Segment Open
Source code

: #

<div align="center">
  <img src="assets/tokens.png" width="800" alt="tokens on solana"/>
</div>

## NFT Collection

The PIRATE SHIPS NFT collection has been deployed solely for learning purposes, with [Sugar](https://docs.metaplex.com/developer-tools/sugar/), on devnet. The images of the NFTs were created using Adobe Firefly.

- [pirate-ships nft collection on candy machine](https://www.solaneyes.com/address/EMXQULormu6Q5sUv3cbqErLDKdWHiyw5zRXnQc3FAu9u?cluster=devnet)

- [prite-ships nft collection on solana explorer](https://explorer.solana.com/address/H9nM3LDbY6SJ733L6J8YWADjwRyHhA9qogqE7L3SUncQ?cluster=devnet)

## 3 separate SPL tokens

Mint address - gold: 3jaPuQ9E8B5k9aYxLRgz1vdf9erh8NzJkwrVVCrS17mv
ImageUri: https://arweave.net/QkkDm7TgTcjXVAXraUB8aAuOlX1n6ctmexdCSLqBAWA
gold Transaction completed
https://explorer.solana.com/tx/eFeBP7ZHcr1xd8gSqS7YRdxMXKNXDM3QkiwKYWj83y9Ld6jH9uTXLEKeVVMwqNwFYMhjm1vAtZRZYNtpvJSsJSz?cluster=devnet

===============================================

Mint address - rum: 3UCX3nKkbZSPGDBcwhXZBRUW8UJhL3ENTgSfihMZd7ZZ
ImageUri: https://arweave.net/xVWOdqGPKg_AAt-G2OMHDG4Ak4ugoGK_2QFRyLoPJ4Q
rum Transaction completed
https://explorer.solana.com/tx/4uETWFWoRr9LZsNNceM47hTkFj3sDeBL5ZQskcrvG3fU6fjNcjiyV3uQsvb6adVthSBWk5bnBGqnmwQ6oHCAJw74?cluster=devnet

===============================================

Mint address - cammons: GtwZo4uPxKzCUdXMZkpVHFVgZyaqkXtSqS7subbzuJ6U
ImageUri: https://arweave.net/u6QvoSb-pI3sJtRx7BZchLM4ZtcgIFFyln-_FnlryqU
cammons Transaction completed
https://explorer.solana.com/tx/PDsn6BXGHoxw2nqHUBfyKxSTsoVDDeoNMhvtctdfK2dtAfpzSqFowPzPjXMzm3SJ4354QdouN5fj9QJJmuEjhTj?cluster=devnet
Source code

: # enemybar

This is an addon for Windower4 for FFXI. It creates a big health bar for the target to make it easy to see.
Segment Closed
I would like you to report every line in the listing above that contains "Transaction".

> Response to this task:
gold Transaction completed
rum Transaction completed
cammons Transaction completed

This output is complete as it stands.